Assignment ▸ Check every line below for the string "Front". Copy the ones that have it.

------------------------------

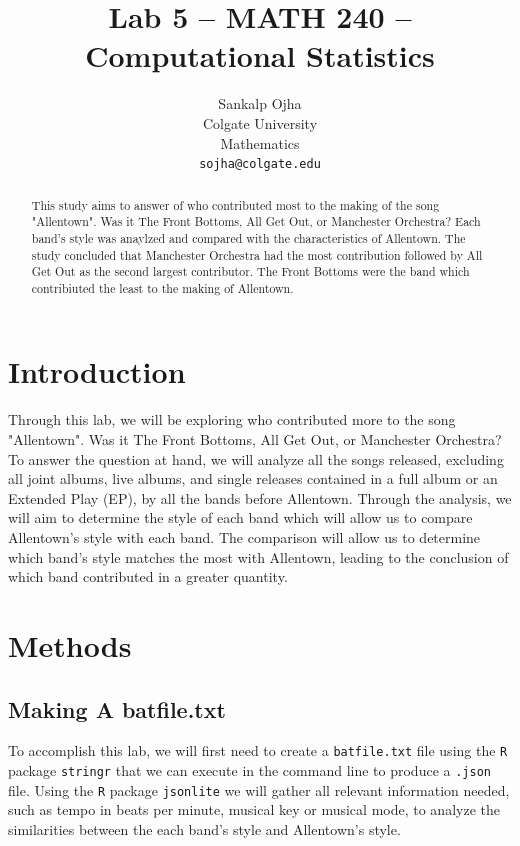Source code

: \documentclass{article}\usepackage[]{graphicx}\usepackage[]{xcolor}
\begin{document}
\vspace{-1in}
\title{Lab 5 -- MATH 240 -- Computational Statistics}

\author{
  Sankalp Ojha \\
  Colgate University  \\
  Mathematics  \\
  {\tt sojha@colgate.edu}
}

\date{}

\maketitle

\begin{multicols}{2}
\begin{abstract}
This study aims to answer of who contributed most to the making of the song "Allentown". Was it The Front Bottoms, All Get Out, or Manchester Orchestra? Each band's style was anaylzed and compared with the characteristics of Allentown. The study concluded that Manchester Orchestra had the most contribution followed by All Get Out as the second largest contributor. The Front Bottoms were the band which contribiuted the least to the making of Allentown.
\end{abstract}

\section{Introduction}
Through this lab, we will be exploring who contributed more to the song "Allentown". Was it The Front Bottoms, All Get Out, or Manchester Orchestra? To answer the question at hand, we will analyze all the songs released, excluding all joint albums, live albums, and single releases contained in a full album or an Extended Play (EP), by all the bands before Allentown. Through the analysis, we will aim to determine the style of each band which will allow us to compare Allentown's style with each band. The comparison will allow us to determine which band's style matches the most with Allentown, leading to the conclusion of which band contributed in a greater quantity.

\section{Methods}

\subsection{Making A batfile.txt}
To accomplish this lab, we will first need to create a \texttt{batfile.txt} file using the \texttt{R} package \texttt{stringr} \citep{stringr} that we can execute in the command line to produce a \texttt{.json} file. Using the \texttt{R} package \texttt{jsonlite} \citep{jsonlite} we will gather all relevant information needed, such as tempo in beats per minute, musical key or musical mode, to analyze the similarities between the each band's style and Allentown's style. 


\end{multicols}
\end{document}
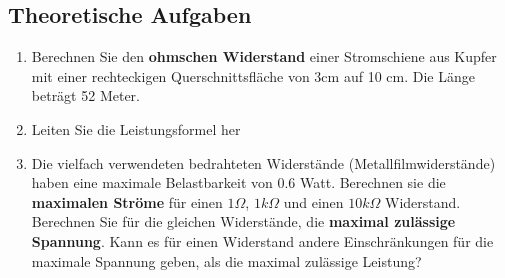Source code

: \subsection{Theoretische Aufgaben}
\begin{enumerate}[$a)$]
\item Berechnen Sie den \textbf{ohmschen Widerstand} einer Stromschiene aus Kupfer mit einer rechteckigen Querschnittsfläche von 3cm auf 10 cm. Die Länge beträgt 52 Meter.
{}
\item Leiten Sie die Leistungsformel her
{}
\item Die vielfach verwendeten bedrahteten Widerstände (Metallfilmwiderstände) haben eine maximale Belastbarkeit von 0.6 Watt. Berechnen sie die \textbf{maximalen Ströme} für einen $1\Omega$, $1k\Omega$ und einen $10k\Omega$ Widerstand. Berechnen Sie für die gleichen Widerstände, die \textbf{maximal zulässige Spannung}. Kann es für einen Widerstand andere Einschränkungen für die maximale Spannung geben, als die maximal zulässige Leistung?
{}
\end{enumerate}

------------------------------

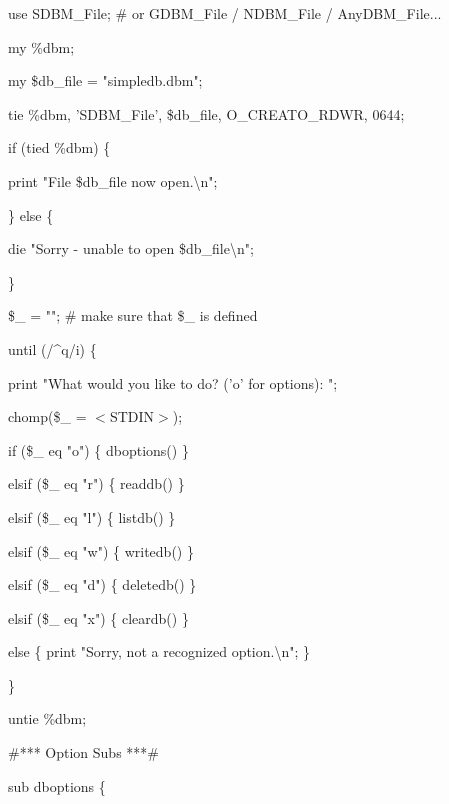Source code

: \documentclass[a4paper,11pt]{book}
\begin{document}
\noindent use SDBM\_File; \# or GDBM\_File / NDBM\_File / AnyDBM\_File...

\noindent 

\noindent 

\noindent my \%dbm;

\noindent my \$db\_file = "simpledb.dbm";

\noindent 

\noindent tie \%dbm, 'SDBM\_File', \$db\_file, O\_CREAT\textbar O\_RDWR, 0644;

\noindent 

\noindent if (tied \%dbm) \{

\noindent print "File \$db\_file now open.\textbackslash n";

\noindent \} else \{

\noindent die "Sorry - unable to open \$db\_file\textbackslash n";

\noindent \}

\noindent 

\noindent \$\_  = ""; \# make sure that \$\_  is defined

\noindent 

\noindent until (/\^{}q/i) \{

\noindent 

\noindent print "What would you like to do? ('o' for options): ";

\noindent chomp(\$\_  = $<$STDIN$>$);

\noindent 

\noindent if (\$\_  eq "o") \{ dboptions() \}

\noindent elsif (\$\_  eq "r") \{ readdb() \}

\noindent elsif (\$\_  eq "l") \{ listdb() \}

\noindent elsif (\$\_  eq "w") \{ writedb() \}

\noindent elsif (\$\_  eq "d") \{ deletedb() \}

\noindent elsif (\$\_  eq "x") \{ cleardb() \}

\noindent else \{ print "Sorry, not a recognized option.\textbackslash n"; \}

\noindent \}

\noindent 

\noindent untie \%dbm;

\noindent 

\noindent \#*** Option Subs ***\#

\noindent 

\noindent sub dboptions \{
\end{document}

------------------------------

Answer for the task ▸
This study aims to answer of who contributed most to the making of the song "Allentown". Was it The Front Bottoms, All Get Out, or Manchester Orchestra? Each band's style was anaylzed and compared with the characteristics of Allentown. The study concluded that Manchester Orchestra had the most contribution followed by All Get Out as the second largest contributor. The Front Bottoms were the band which contribiuted the least to the making of Allentown.
Through this lab, we will be exploring who contributed more to the song "Allentown". Was it The Front Bottoms, All Get Out, or Manchester Orchestra? To answer the question at hand, we will analyze all the songs released, excluding all joint albums, live albums, and single releases contained in a full album or an Extended Play (EP), by all the bands before Allentown. Through the analysis, we will aim to determine the style of each band which will allow us to compare Allentown's style with each band. The comparison will allow us to determine which band's style matches the most with Allentown, leading to the conclusion of which band contributed in a greater quantity.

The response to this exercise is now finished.